The country has reached a staff-level agreement with the IMF for a three-year programme. There were some last minute differences which were successfully ironed out by the two sides. This had led to a delay of couple of days in the announcement.
Pakistan has negotiated the programme from a position of weakness as it had fruitlessly delayed the programme since the government came to office in August last year. Before we reflect more on the current programme, it would be useful to reflect on how the delay has made things more challenging for the government.
Doing a programme at the outset of its term would have given the government a clean advantage that the economic mess it had inherited was not of its making and that it had come to office with a clear thinking and commitment for putting the economy back on track with the help of its development partners, most notably the IMF. Furthermore, the new government was also seen across the world as one that had come to power by defeating the two more powerful and internationally recognized political parties. Development partners were keen to resume business with the new political force headed by an international celebrity.
Contrary to the above line of thinking, the leaders of the new government found themselves shackled by their political rhetoric at the campaign trail against development partners and a misleading narrative against debt burden and debt-led development.

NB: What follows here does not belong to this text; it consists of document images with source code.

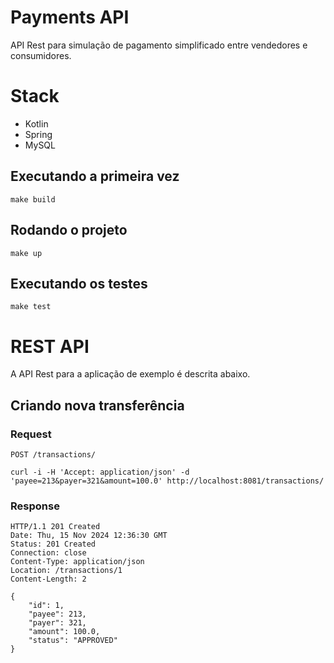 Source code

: # Payments API
API Rest para simulação de pagamento simplificado entre vendedores e consumidores.

# Stack
- Kotlin 
- Spring 
- MySQL

## Executando a primeira vez

    make build

## Rodando o projeto

    make up

## Executando os testes

    make test

# REST API

A API Rest para a aplicação de exemplo é descrita abaixo.

## Criando nova transferência

### Request

`POST /transactions/`

    curl -i -H 'Accept: application/json' -d 'payee=213&payer=321&amount=100.0' http://localhost:8081/transactions/

### Response

    HTTP/1.1 201 Created
    Date: Thu, 15 Nov 2024 12:36:30 GMT
    Status: 201 Created
    Connection: close
    Content-Type: application/json
    Location: /transactions/1
    Content-Length: 2

    {
        "id": 1,
        "payee": 213,
        "payer": 321,
        "amount": 100.0,
        "status": "APPROVED"
    }

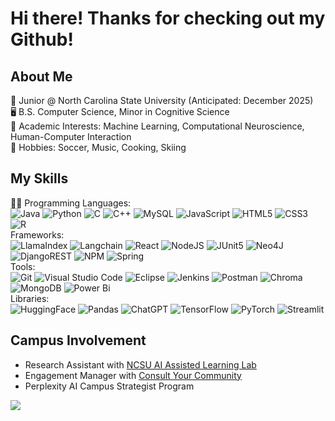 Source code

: # Hi there! Thanks for checking out my Github!

## About Me
🐺 Junior @ North Carolina State University (Anticipated: December 2025) <br />
🖥️ B.S. Computer Science, Minor in Cognitive Science <br />
🧠 Academic Interests: Machine Learning, Computational Neuroscience, Human-Computer Interaction <br />
🎿 Hobbies: Soccer, Music, Cooking, Skiing <br />

 ## My Skills
🧑‍💻 Programming Languages: <br />
![Java](https://img.shields.io/badge/java-%23ED8B00.svg?style=for-the-badge&logo=openjdk&logoColor=white) ![Python](https://img.shields.io/badge/python-3670A0?style=for-the-badge&logo=python&logoColor=ffdd54) ![C](https://img.shields.io/badge/C-%2300599C.svg?style=for-the-badge&logo=c&logoColor=white) ![C++](https://img.shields.io/badge/C++-%23FF0000.svg?style=for-the-badge&logo=c%2B%2B&logoColor=white) ![MySQL](https://img.shields.io/badge/mysql-4479A1.svg?style=for-the-badge&logo=mysql&logoColor=white) ![JavaScript](https://img.shields.io/badge/javascript-%23323330.svg?style=for-the-badge&logo=javascript&logoColor=%23F7DF1E)  ![HTML5](https://img.shields.io/badge/html5-%23E34F26.svg?style=for-the-badge&logo=html5&logoColor=white) ![CSS3](https://img.shields.io/badge/css3-%231572B6.svg?style=for-the-badge&logo=css3&logoColor=white)	![R](https://img.shields.io/badge/r-%23276DC3.svg?style=for-the-badge&logo=r&logoColor=white) <br />
Frameworks: <br />
![LlamaIndex](https://img.shields.io/badge/LlamaIndex-000000?style=for-the-badge&logo=ollama&logoColor&logoColor=white
) ![Langchain](https://img.shields.io/badge/langchain-1C3C3C?style=for-the-badge&logo=langchain&logoColor=white) ![React](https://img.shields.io/badge/react-%2320232a.svg?style=for-the-badge&logo=react&logoColor=%2361DAFB) ![NodeJS](https://img.shields.io/badge/node.js-6DA55F?style=for-the-badge&logo=node.js&logoColor=white) ![JUnit5](https://img.shields.io/badge/junit5-FF0000?style=for-the-badge&logo=junit5&logoColor=008000) ![Neo4J](https://img.shields.io/badge/Neo4j-008CC1?style=for-the-badge&logo=neo4j&logoColor=white) ![DjangoREST](https://img.shields.io/badge/DJANGO-REST-ff1709?style=for-the-badge&logo=django&logoColor=white) ![NPM](https://img.shields.io/badge/NPM-%23CB3837.svg?style=for-the-badge&logo=npm&logoColor=white) ![Spring](https://img.shields.io/badge/spring-%236DB33F.svg?style=for-the-badge&logo=spring&logoColor=white) <br />
Tools: <br />
![Git](https://img.shields.io/badge/git-%23F05033.svg?style=for-the-badge&logo=git&logoColor=white) ![Visual Studio Code](https://img.shields.io/badge/Visual%20Studio%20Code-0078d7.svg?style=for-the-badge&logo=visual-studio-code&logoColor=white) ![Eclipse](https://img.shields.io/badge/Eclipse-FE7A16.svg?style=for-the-badge&logo=Eclipse&logoColor=white) ![Jenkins](https://img.shields.io/badge/jenkins-%232C5263.svg?style=for-the-badge&logo=jenkins&logoColor=white) ![Postman](https://img.shields.io/badge/Postman-FF6C37?style=for-the-badge&logo=postman&logoColor=white) ![Chroma](https://img.shields.io/badge/chroma_db-%FC0FC0.svg?style=for-the-badge&logo=vectorworks&logoColor=white) ![MongoDB](https://img.shields.io/badge/MongoDB-%234ea94b.svg?style=for-the-badge&logo=mongodb&logoColor=white) ![Power Bi](https://img.shields.io/badge/power_bi-F2C811?style=for-the-badge&logo=powerbi&logoColor=black) <br />
Libraries: <br />
![HuggingFace](https://img.shields.io/badge/-HuggingFace-FDEE21?style=for-the-badge&logo=HuggingFace&logoColor=black) ![Pandas](https://img.shields.io/badge/pandas-%23150458.svg?style=for-the-badge&logo=pandas&logoColor=white) ![ChatGPT](https://img.shields.io/badge/chatGPT-74aa9c?style=for-the-badge&logo=openai&logoColor=white) ![TensorFlow](https://img.shields.io/badge/TensorFlow-%23FF6F00.svg?style=for-the-badge&logo=TensorFlow&logoColor=white) ![PyTorch](https://img.shields.io/badge/PyTorch-%23EE4C2C.svg?style=for-the-badge&logo=PyTorch&logoColor=white) ![Streamlit](https://img.shields.io/badge/Streamlit-%23FE4B4B.svg?style=for-the-badge&logo=streamlit&logoColor=white) <br />

## Campus Involvement 

- Research Assistant with [NCSU AI Assisted Learning Lab](https://research.csc.ncsu.edu/aial/home/) <br />
- Engagement Manager with [Consult Your Community](https://www.cycncstate.org/)
- Perplexity AI Campus Strategist Program

![](https://komarev.com/ghpvc/?username=kpiryani)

An ambivalence towards development partners, therefore, was fashioned from the very beginning. Despite facing an acute balance of payments (BOP) crisis, the economic managers shunned any enthusiastic engagement with development partners. They were found inquiring from international financial institutions (IFIs) the rate of interest on their loans and telling them that they would compare it with private-sector lenders before making up their mind.

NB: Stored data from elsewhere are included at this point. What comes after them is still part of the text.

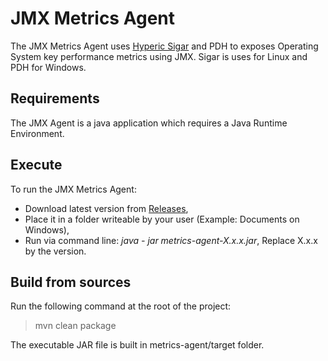 # JMX Metrics Agent

The JMX Metrics Agent uses [Hyperic Sigar](https://github.com/hyperic/sigar) and PDH to exposes Operating System key performance metrics using JMX. Sigar is uses for Linux and PDH for Windows.

## Requirements

The JMX Agent is a java application which requires a Java Runtime Environment.

## Execute

To run the JMX Metrics Agent:

- Download latest version from [Releases](https://github.com/OctoPerf/jmx-agent/releases),
- Place it in a folder writeable by your user (Example: Documents on Windows),
- Run via command line: *java - jar metrics-agent-X.x.x.jar*, Replace X.x.x by the version.

## Build from sources

Run the following command at the root of the project:

> mvn clean package

The executable JAR file is built in metrics-agent/target folder.
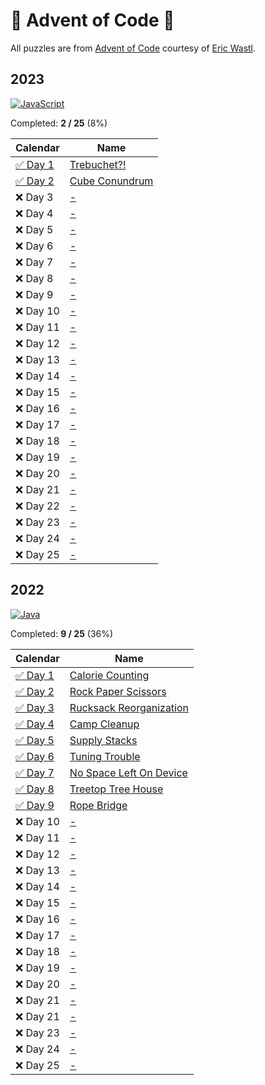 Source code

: # :christmas_tree: Advent of Code :christmas_tree:

All puzzles are from [Advent of Code](https://adventofcode.com/) courtesy of [Eric Wastl](http://was.tl/).

## 2023 

[![JavaScript](https://img.shields.io/badge/JavaScript-323330?style=for-the-badge&logo=javascript&logoColor=F7DF1E)](2023/)

Completed: **2 / 25** (8%)

| Calendar            | Name                                                  |
|---------------------|-------------------------------------------------------|
| [✅ Day 1](2023/01/) | [Trebuchet?!](https://adventofcode.com/2023/day/1)    |
| [✅ Day 2](2023/02/) | [Cube Conundrum](https://adventofcode.com/2023/day/2) |
| ❌ Day 3             | [-](https://adventofcode.com/2023/day/3)              |
| ❌ Day 4             | [-](https://adventofcode.com/2023/day/4)              |
| ❌ Day 5             | [-](https://adventofcode.com/2023/day/5)              |
| ❌ Day 6             | [-](https://adventofcode.com/2023/day/6)              |
| ❌ Day 7             | [-](https://adventofcode.com/2023/day/7)              |
| ❌ Day 8             | [-](https://adventofcode.com/2023/day/8)              |
| ❌ Day 9             | [-](https://adventofcode.com/2023/day/9)              |
| ❌ Day 10            | [-](https://adventofcode.com/2023/day/10)             |
| ❌ Day 11            | [-](https://adventofcode.com/2023/day/11)             |
| ❌ Day 12            | [-](https://adventofcode.com/2023/day/12)             |
| ❌ Day 13            | [-](https://adventofcode.com/2023/day/13)             |
| ❌ Day 14            | [-](https://adventofcode.com/2023/day/14)             |
| ❌ Day 15            | [-](https://adventofcode.com/2023/day/15)             |
| ❌ Day 16            | [-](https://adventofcode.com/2023/day/16)             |
| ❌ Day 17            | [-](https://adventofcode.com/2023/day/17)             |
| ❌ Day 18            | [-](https://adventofcode.com/2023/day/18)             |
| ❌ Day 19            | [-](https://adventofcode.com/2023/day/19)             |
| ❌ Day 20            | [-](https://adventofcode.com/2023/day/20)             |
| ❌ Day 21            | [-](https://adventofcode.com/2023/day/21)             |
| ❌ Day 22            | [-](https://adventofcode.com/2023/day/22)             |
| ❌ Day 23            | [-](https://adventofcode.com/2023/day/23)             |
| ❌ Day 24            | [-](https://adventofcode.com/2023/day/24)             |
| ❌ Day 25            | [-](https://adventofcode.com/2023/day/25)             |

## 2022 

[![Java](https://img.shields.io/badge/Java-ED8B00?style=for-the-badge&logo=openjdk&logoColor=white)](2022/)

Completed: **9 / 25** (36%)

| Calendar            | Name                                                           |
|---------------------|----------------------------------------------------------------|
| [✅ Day 1](2022/01/) | [Calorie Counting](https://adventofcode.com/2022/day/1)        |
| [✅ Day 2](2022/02/) | [Rock Paper Scissors](https://adventofcode.com/2022/day/2)     |
| [✅ Day 3](2022/03/) | [Rucksack Reorganization](https://adventofcode.com/2022/day/3) |
| [✅ Day 4](2022/04/) | [Camp Cleanup](https://adventofcode.com/2022/day/4)            |
| [✅ Day 5](2022/05/) | [Supply Stacks](https://adventofcode.com/2022/day/5)           |
| [✅ Day 6](2022/06/) | [Tuning Trouble](https://adventofcode.com/2022/day/6)          |
| [✅ Day 7](2022/07/) | [No Space Left On Device](https://adventofcode.com/2022/day/7) |
| [✅ Day 8](2022/08/) | [Treetop Tree House](https://adventofcode.com/2022/day/8)      |
| [✅ Day 9](2022/09/) | [Rope Bridge](https://adventofcode.com/2022/day/9)             |
| ❌ Day 10            | [-](https://adventofcode.com/2022/day/10)                      |
| ❌ Day 11            | [-](https://adventofcode.com/2022/day/11)                      |
| ❌ Day 12            | [-](https://adventofcode.com/2022/day/12)                      |
| ❌ Day 13            | [-](https://adventofcode.com/2022/day/13)                      |
| ❌ Day 14            | [-](https://adventofcode.com/2022/day/14)                      |
| ❌ Day 15            | [-](https://adventofcode.com/2022/day/15)                      |
| ❌ Day 16            | [-](https://adventofcode.com/2022/day/16)                      |
| ❌ Day 17            | [-](https://adventofcode.com/2022/day/17)                      |
| ❌ Day 18            | [-](https://adventofcode.com/2022/day/18)                      |
| ❌ Day 19            | [-](https://adventofcode.com/2022/day/19)                      |
| ❌ Day 20            | [-](https://adventofcode.com/2022/day/20)                      |
| ❌ Day 21            | [-](https://adventofcode.com/2022/day/21)                      |
| ❌ Day 21            | [-](https://adventofcode.com/2022/day/22)                      |
| ❌ Day 23            | [-](https://adventofcode.com/2022/day/23)                      |
| ❌ Day 24            | [-](https://adventofcode.com/2022/day/24)                      |
| ❌ Day 25            | [-](https://adventofcode.com/2022/day/25)                      |
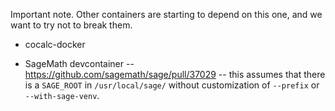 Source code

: Important note. Other containers are starting to depend on this one, and we want to try not to break them.

- cocalc-docker

- SageMath devcontainer -- https://github.com/sagemath/sage/pull/37029
  -- this assumes that there is a `SAGE_ROOT` in `/usr/local/sage/` without customization of `--prefix` or `--with-sage-venv`.
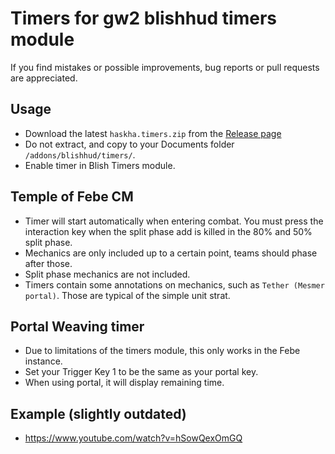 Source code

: # Timers for gw2 blishhud timers module
If you find mistakes or possible improvements, bug reports or pull requests are appreciated.

## Usage
- Download the latest `haskha.timers.zip` from the [Release page](https://github.com/HasKha/gw2-timers/releases)
- Do not extract, and copy to your Documents folder `/addons/blishhud/timers/`.
- Enable timer in Blish Timers module.

## Temple of Febe CM
- Timer will start automatically when entering combat. You must press the interaction key when the split phase add is killed in the 80% and 50% split phase.
- Mechanics are only included up to a certain point, teams should phase after those.
- Split phase mechanics are not included.
- Timers contain some annotations on mechanics, such as `Tether (Mesmer portal)`. Those are typical of the simple unit strat.

## Portal Weaving timer
- Due to limitations of the timers module, this only works in the Febe instance.
- Set your Trigger Key 1 to be the same as your portal key.
- When using portal, it will display remaining time.

## Example (slightly outdated)
- https://www.youtube.com/watch?v=hSowQexOmGQ
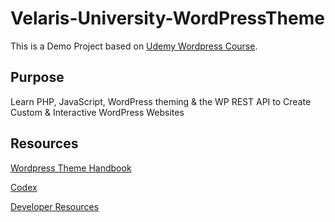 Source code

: # Velaris-University-WordPressTheme

This is a Demo Project based on [Udemy Wordpress Course](https://www.udemy.com/course/become-a-wordpress-developer-php-javascript).

## Purpose

Learn PHP, JavaScript, WordPress theming & the WP REST API to Create Custom & Interactive WordPress Websites

## Resources
[Wordpress Theme Handbook](https://developer.wordpress.org/themes/getting-started)

[Codex](https://codex.wordpress.org)

[Developer Resources](https://developer.wordpress.org)
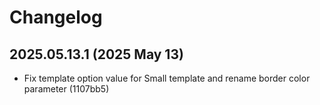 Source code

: # Changelog

## 2025.05.13.1 (2025 May 13)

* Fix template option value for Small template and rename border color parameter (1107bb5)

In an intriguing development, the government decided to seek temporary support from friendly countries (Saudi Arabia, UAE and China) and touted it as a substitute to approaching the IFIs. This support was quickly used up as the BOP and fiscal deficit remained elevated.
When the government presented its first mini-budget in late September, it made only peripheral changes to the budget originally presented by the outgoing government in May. The mini-budget was a clear signal that the government was not going to the IMF any time soon, for the budget adjustments were insufficient to alter the course of economic direction set in motion by the outgoing government. In another mini-budget in January, the government failed to make any adjustments; rather it ended up giving tax concessions to business and individuals.
While all this was going on, halfhearted efforts were made to secure a Fund programme. For the first time in the country’s history, a Fund programme mission returned without reaching an agreement. There was considerable diversion of views on the two sides. The breakdown, more than anything, reflected the continuing wariness toward an IMF programme and the discipline it would impose.
More surprisingly, the government made a number of conflicting policy moves. The applicable taxes on petroleum prices were frequently lowered either to reduce these prices or keep them constant. Interest rates were increased rapidly without realizing how costly it was for the budget. Exchange rate was adjusted sizeably which jolted the markets. Although a modest reprieve in the current account balance was achieved, the fiscal account was bleeding profusely: estimated at a staggering 7.6 percent of GDP. The revenue performance showed a growth of only two percent, worst in several decades. The drift in economic management finally culminated in slow growth, which dipped to 3.3 percent, lowest in five years, and rising poverty.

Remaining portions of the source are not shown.